Magistrate Judge Gary Brown has produced an interesting document in the United States District Court for the Eastern District of New York involving four lawsuits regarding so-called copyright trolls, porn producers who sue lots of users based on IP address evidence. The ruling states:
“The complaints assert that the defendants – identified only by IP address – were the individuals who downloaded the subject “work” and participated in the BitTorrent swarm. However, the assumption that the person who pays for Internet access at a given location is the same individual who allegedly downloaded a single sexually explicit film is tenuous, and one that has grown more so over time. An IP address provides only the location at which one of any number of computer devices may be deployed, much like a telephone number can be used for any number of telephones. […]
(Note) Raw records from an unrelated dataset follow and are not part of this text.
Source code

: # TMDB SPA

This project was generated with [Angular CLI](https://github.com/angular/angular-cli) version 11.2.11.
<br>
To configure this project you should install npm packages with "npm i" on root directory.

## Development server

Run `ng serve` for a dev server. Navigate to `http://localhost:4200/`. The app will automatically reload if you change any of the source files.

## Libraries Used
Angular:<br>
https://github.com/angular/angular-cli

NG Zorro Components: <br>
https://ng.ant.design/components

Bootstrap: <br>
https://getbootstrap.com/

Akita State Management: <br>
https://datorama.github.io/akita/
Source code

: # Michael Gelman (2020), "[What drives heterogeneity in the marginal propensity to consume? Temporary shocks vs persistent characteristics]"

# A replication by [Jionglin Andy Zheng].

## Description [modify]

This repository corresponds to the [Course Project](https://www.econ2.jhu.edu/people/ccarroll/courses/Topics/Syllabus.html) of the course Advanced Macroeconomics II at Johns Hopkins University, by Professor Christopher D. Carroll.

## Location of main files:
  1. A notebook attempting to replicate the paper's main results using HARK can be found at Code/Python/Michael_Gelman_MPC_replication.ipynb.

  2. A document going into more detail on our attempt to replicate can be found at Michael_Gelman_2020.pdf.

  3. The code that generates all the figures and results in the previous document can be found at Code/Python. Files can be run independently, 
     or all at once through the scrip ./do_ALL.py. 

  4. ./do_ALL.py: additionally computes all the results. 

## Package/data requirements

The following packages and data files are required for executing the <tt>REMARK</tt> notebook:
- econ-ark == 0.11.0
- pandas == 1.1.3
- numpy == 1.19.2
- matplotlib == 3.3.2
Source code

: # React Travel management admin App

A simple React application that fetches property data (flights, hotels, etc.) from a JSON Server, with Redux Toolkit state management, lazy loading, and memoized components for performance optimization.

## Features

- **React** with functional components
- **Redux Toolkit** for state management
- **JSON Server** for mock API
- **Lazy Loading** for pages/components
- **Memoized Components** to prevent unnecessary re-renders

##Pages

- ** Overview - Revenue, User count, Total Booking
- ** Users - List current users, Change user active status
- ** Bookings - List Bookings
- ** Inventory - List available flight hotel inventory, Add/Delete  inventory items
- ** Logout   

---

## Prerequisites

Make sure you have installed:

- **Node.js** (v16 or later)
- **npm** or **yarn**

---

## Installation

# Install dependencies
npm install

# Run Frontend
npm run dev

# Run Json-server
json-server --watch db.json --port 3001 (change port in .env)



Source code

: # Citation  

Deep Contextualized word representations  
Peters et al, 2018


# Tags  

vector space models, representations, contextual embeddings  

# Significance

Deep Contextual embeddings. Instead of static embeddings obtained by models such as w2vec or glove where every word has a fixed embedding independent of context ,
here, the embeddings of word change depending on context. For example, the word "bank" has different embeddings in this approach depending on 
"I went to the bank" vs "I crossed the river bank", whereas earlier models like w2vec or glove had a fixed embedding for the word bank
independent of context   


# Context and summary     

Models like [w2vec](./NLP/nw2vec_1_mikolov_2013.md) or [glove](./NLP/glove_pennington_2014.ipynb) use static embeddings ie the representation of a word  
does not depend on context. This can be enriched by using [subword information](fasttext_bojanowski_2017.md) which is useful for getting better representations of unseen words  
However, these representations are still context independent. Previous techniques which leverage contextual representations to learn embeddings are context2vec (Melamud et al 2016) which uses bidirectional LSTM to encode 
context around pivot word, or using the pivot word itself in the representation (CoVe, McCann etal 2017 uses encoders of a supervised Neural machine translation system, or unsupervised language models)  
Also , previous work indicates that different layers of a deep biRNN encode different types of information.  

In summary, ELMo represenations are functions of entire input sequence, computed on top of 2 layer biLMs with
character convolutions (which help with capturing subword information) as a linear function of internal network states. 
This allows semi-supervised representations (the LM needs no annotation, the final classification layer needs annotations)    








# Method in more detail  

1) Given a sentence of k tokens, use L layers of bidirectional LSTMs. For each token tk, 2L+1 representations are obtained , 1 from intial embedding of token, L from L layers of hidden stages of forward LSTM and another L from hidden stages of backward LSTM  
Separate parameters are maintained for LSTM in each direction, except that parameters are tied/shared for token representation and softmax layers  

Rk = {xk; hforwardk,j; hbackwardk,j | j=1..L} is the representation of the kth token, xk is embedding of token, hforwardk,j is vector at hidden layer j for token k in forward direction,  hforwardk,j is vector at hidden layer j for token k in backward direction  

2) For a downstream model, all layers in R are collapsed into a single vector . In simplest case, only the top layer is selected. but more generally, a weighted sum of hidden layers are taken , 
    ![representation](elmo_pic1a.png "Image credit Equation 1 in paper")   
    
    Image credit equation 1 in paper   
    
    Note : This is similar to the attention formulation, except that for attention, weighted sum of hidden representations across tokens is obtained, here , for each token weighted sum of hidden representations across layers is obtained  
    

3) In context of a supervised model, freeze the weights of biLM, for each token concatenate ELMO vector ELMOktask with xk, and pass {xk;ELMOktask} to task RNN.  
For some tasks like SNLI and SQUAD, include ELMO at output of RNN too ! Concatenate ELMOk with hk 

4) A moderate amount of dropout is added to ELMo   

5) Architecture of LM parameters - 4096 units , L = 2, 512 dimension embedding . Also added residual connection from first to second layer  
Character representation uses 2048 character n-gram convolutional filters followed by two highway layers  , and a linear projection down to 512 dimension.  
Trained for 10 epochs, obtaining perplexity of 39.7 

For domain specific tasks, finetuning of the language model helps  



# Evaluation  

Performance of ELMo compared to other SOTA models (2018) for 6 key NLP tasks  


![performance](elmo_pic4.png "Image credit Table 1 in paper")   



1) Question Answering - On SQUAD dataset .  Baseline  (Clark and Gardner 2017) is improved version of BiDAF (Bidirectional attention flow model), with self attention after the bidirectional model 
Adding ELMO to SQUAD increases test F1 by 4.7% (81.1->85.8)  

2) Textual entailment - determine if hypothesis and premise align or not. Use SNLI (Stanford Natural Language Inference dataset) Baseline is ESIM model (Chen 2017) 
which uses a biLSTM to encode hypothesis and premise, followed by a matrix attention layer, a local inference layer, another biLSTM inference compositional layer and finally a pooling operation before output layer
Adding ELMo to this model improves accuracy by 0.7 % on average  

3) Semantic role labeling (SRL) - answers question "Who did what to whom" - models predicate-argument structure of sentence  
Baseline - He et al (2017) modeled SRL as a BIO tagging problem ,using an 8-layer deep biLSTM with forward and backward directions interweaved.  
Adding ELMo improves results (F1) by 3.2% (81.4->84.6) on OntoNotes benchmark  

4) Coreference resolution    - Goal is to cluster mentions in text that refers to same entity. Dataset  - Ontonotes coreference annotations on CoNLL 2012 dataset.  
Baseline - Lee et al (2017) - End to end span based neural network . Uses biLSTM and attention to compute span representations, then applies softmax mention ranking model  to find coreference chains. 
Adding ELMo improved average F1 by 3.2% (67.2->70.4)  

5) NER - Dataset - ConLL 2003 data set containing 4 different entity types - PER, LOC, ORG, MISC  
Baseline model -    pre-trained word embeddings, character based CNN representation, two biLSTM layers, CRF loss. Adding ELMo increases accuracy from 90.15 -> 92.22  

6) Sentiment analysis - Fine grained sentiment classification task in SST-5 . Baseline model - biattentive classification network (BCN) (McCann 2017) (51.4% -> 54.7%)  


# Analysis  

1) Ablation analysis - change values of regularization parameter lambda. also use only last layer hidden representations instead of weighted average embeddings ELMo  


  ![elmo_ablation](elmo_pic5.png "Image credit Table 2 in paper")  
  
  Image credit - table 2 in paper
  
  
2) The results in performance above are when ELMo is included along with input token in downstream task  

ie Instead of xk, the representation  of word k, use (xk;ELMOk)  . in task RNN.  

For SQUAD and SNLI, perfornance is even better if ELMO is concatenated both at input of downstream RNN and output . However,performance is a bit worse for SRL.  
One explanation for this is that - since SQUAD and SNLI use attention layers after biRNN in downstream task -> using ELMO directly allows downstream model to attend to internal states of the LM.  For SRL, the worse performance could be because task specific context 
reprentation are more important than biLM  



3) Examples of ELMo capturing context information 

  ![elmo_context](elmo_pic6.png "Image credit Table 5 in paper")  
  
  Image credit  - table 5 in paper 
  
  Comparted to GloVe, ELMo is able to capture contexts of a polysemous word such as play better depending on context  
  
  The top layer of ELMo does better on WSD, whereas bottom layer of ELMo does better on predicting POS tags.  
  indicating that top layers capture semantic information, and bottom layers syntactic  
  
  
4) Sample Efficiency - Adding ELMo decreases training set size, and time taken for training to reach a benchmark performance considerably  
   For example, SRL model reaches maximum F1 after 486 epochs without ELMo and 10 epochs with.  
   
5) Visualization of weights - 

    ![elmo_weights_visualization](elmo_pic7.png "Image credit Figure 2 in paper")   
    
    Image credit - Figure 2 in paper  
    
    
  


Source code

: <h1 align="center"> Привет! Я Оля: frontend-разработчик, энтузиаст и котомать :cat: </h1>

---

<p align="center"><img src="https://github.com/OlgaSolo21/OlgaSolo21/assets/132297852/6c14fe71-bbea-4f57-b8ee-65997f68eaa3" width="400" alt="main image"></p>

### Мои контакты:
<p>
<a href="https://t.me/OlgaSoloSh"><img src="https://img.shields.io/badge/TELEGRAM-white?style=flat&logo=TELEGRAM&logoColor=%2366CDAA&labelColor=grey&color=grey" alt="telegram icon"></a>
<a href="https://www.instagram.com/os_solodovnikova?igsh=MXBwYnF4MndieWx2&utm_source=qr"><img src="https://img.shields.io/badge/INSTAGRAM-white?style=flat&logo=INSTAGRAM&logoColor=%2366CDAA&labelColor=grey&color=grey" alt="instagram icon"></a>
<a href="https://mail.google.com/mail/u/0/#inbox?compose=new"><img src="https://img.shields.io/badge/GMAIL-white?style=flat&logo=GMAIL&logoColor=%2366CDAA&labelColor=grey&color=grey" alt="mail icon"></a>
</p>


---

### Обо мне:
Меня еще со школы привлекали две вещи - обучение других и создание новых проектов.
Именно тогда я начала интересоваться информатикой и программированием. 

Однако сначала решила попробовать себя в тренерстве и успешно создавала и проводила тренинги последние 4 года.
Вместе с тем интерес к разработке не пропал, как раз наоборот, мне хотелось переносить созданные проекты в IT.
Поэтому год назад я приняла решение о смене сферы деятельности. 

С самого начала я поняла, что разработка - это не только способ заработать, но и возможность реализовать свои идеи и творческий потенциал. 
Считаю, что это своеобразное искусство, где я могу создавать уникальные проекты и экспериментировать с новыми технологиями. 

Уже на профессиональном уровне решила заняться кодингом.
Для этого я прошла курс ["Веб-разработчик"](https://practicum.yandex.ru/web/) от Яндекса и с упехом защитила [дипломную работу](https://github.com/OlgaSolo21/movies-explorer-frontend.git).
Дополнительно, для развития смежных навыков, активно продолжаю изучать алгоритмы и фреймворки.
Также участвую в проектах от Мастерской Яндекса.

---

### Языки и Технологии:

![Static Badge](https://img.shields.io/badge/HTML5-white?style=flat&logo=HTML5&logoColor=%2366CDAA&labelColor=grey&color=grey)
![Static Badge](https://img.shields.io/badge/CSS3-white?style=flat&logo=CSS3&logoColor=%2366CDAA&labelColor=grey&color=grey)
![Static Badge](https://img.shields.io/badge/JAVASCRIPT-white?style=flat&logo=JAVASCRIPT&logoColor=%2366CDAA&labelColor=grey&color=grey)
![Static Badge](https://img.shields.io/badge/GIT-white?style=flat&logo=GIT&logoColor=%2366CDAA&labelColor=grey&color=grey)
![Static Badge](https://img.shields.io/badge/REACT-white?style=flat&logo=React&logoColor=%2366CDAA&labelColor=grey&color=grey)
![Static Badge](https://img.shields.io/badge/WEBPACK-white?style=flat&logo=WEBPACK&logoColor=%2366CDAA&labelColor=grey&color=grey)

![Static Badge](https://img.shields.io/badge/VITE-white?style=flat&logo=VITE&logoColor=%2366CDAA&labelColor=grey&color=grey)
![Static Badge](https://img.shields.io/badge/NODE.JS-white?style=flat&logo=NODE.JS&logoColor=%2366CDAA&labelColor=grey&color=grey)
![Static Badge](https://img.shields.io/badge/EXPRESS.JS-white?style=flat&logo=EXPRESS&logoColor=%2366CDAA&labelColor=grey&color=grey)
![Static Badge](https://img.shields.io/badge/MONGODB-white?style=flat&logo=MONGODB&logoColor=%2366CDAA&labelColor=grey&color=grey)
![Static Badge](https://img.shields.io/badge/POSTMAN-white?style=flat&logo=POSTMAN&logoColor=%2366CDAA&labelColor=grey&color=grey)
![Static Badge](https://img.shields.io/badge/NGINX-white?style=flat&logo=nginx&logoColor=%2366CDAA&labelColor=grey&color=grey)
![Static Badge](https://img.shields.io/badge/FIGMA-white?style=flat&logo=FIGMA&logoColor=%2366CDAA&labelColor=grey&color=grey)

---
Thus, it is no more likely that the subscriber to an IP address carried out a particular computer function – here the purported illegal downloading of a single pornographic film – than to say an individual who pays the telephone bill made a specific telephone call.
Indeed, due to the increasingly popularity of wireless routers, it much less likely. While a decade ago, home wireless networks were nearly non-existent, 61% of US homes now have wireless access.5 Several of the ISPs at issue in this case provide a complimentary wireless router as part of Internet service. As a result, a single IP address usually supports multiple computer devices – which unlike traditional telephones can be operated simultaneously by different individuals. […] Different family members, or even visitors, could have performed the alleged downloads. Unless the wireless router has been appropriately secured (and in some cases, even if it has been secured), neighbors or passersby could access the Internet using the IP address assigned to a particular subscriber and download the plaintiff’s film.”
How refreshing to read a technically accurate and astute legal decision. More please!